It Came Just the Same

Christmas looks a little different this year. It’s the first without my mom. I’m going through the motions, but if we’re being honest, I haven’t really found that Christmas spirit this year.

So much of the magic of Christmastime for me is wrapped up in my mom. I don’t know how she ever found the time, energy, or money to get it all done, but she made Christmas perfect. I miss her more than anything. I’m still angry that she left us so soon. I feel cheated out of so many years I thought we had left. I used to tell her all the time that she couldn’t leave me because I wasn’t done with her yet. But Mom believed in divine intervention, and she always told me that it wasn’t her choice to make. She said she’d do her best to stick around. I know she tried.

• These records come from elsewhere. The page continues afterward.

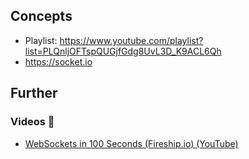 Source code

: ## Concepts

- Playlist: https://www.youtube.com/playlist?list=PLQnljOFTspQUGjfGdg8UvL3D_K9ACL6Qh
- https://socket.io

## Further

### Videos 🎥

- [WebSockets in 100 Seconds (Fireship.io) (YouTube)](https://www.youtube.com/watch?v=1BfCnjr_Vjg) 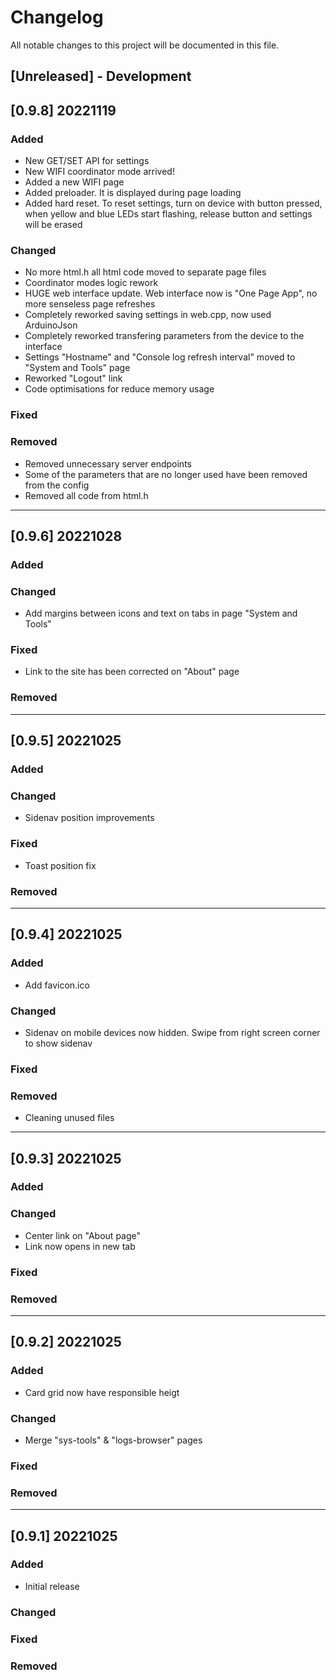 # Changelog
All notable changes to this project will be documented in this file.

## [Unreleased] - Development

## [0.9.8] 20221119
### Added
- New GET/SET API for settings
- New WIFI coordinator mode arrived!
- Added a new WIFI page
- Added preloader. It is displayed during page loading
- Added hard reset. To reset settings, turn on device with button pressed, when yellow and blue LEDs start flashing, release button and settings will be erased

### Changed
- No more html.h all html code moved to separate page files
- Coordinator modes logic rework
- HUGE web interface update. Web interface now is "One Page App", no more senseless page refreshes
- Completely reworked saving settings in web.cpp, now used ArduinoJson
- Completely reworked transfering parameters from the device to the interface
- Settings "Hostname" and "Console log refresh interval" moved to "System and Tools" page
- Reworked "Logout" link
- Code optimisations for reduce memory usage

### Fixed

### Removed
- Removed unnecessary server endpoints
- Some of the parameters that are no longer used have been removed from the config
- Removed all code from html.h

------------

## [0.9.6] 20221028
### Added

### Changed
- Add margins between icons and text on tabs in page "System and Tools"

### Fixed
- Link to the site has been corrected on "About" page

### Removed

------------

## [0.9.5] 20221025
### Added

### Changed
- Sidenav position improvements

### Fixed
- Toast position fix

### Removed

------------

## [0.9.4] 20221025
### Added
- Add favicon.ico

### Changed
- Sidenav on mobile devices now hidden. Swipe from right screen corner to show sidenav

### Fixed

### Removed
- Cleaning unused files

------------

## [0.9.3] 20221025
### Added

### Changed
- Center link on "About page"
- Link now opens in new tab

### Fixed

### Removed

------------

## [0.9.2] 20221025
### Added
- Card grid now have responsible heigt

### Changed
- Merge "sys-tools" & "logs-browser" pages

### Fixed

### Removed

------------

## [0.9.1] 20221025
### Added
- Initial release

### Changed

### Fixed

### Removed



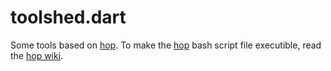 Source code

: toolshed.dart
=============

Some tools based on [hop](https://github.com/kevmoo/hop.dart).  To make the [hop](https://github.com/damondouglas/toolshed.dart/blob/master/hop) bash script file executible, read the [hop wiki](https://github.com/kevmoo/hop.dart/wiki/Using-Hop,-Part-3:-Transform-Your-Hop-Task-Application-Into-an-Executable-to-Run-Anywhere).
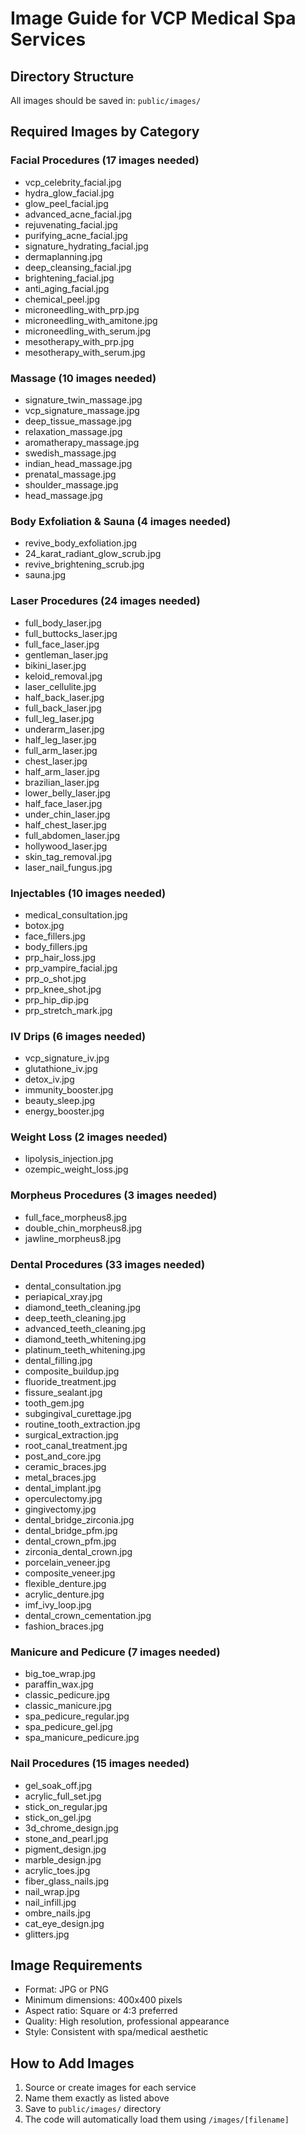 
# Image Guide for VCP Medical Spa Services

## Directory Structure
All images should be saved in: `public/images/`

## Required Images by Category

### Facial Procedures (17 images needed)
- vcp_celebrity_facial.jpg
- hydra_glow_facial.jpg
- glow_peel_facial.jpg
- advanced_acne_facial.jpg
- rejuvenating_facial.jpg
- purifying_acne_facial.jpg
- signature_hydrating_facial.jpg
- dermaplanning.jpg
- deep_cleansing_facial.jpg
- brightening_facial.jpg
- anti_aging_facial.jpg
- chemical_peel.jpg
- microneedling_with_prp.jpg
- microneedling_with_amitone.jpg
- microneedling_with_serum.jpg
- mesotherapy_with_prp.jpg
- mesotherapy_with_serum.jpg

### Massage (10 images needed)
- signature_twin_massage.jpg
- vcp_signature_massage.jpg
- deep_tissue_massage.jpg
- relaxation_massage.jpg
- aromatherapy_massage.jpg
- swedish_massage.jpg
- indian_head_massage.jpg
- prenatal_massage.jpg
- shoulder_massage.jpg
- head_massage.jpg

### Body Exfoliation & Sauna (4 images needed)
- revive_body_exfoliation.jpg
- 24_karat_radiant_glow_scrub.jpg
- revive_brightening_scrub.jpg
- sauna.jpg

### Laser Procedures (24 images needed)
- full_body_laser.jpg
- full_buttocks_laser.jpg
- full_face_laser.jpg
- gentleman_laser.jpg
- bikini_laser.jpg
- keloid_removal.jpg
- laser_cellulite.jpg
- half_back_laser.jpg
- full_back_laser.jpg
- full_leg_laser.jpg
- underarm_laser.jpg
- half_leg_laser.jpg
- full_arm_laser.jpg
- chest_laser.jpg
- half_arm_laser.jpg
- brazilian_laser.jpg
- lower_belly_laser.jpg
- half_face_laser.jpg
- under_chin_laser.jpg
- half_chest_laser.jpg
- full_abdomen_laser.jpg
- hollywood_laser.jpg
- skin_tag_removal.jpg
- laser_nail_fungus.jpg

### Injectables (10 images needed)
- medical_consultation.jpg
- botox.jpg
- face_fillers.jpg
- body_fillers.jpg
- prp_hair_loss.jpg
- prp_vampire_facial.jpg
- prp_o_shot.jpg
- prp_knee_shot.jpg
- prp_hip_dip.jpg
- prp_stretch_mark.jpg

### IV Drips (6 images needed)
- vcp_signature_iv.jpg
- glutathione_iv.jpg
- detox_iv.jpg
- immunity_booster.jpg
- beauty_sleep.jpg
- energy_booster.jpg

### Weight Loss (2 images needed)
- lipolysis_injection.jpg
- ozempic_weight_loss.jpg

### Morpheus Procedures (3 images needed)
- full_face_morpheus8.jpg
- double_chin_morpheus8.jpg
- jawline_morpheus8.jpg

### Dental Procedures (33 images needed)
- dental_consultation.jpg
- periapical_xray.jpg
- diamond_teeth_cleaning.jpg
- deep_teeth_cleaning.jpg
- advanced_teeth_cleaning.jpg
- diamond_teeth_whitening.jpg
- platinum_teeth_whitening.jpg
- dental_filling.jpg
- composite_buildup.jpg
- fluoride_treatment.jpg
- fissure_sealant.jpg
- tooth_gem.jpg
- subgingival_curettage.jpg
- routine_tooth_extraction.jpg
- surgical_extraction.jpg
- root_canal_treatment.jpg
- post_and_core.jpg
- ceramic_braces.jpg
- metal_braces.jpg
- dental_implant.jpg
- operculectomy.jpg
- gingivectomy.jpg
- dental_bridge_zirconia.jpg
- dental_bridge_pfm.jpg
- dental_crown_pfm.jpg
- zirconia_dental_crown.jpg
- porcelain_veneer.jpg
- composite_veneer.jpg
- flexible_denture.jpg
- acrylic_denture.jpg
- imf_ivy_loop.jpg
- dental_crown_cementation.jpg
- fashion_braces.jpg

### Manicure and Pedicure (7 images needed)
- big_toe_wrap.jpg
- paraffin_wax.jpg
- classic_pedicure.jpg
- classic_manicure.jpg
- spa_pedicure_regular.jpg
- spa_pedicure_gel.jpg
- spa_manicure_pedicure.jpg

### Nail Procedures (15 images needed)
- gel_soak_off.jpg
- acrylic_full_set.jpg
- stick_on_regular.jpg
- stick_on_gel.jpg
- 3d_chrome_design.jpg
- stone_and_pearl.jpg
- pigment_design.jpg
- marble_design.jpg
- acrylic_toes.jpg
- fiber_glass_nails.jpg
- nail_wrap.jpg
- nail_infill.jpg
- ombre_nails.jpg
- cat_eye_design.jpg
- glitters.jpg

## Image Requirements
- Format: JPG or PNG
- Minimum dimensions: 400x400 pixels
- Aspect ratio: Square or 4:3 preferred
- Quality: High resolution, professional appearance
- Style: Consistent with spa/medical aesthetic

## How to Add Images
1. Source or create images for each service
2. Name them exactly as listed above
3. Save to `public/images/` directory
4. The code will automatically load them using `/images/[filename]`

This is also the first Christmas with my first granddaughter. She had been the absolute greatest gift. My Tiny Bestie 💕 has brought so much joy to my heart. Her smile, her giggle, her snuggling into my chest and falling asleep is everything. I understand why Mom loved being Granny more than anything. I wish she could’ve been here to experience being a great Granny, but then again, she always was a GREAT Granny. She was THE BEST. I know my granddaughter has the most amazing angel watching over her.

When I’d stress over something at Christmas, Mom would always quote Dr. Seuss’ How the Grinch Stole Christmas. She’d smile and say, “ It came without ribbons. It came without tags. It came without packages, boxes, or bags.” It was her way of telling me that everything would be ok. Mom was so wise.

This year has been such a roller coaster ride, and if you remember, I hate roller coasters. But Christmas is magic. It came just the same. I’m blessed to be surrounded by family and friends who love me, and remind me that everything is going to be ok. Mom said I needed to go on living, and I’m trying my best.

I wish you all a very Merry Christmas!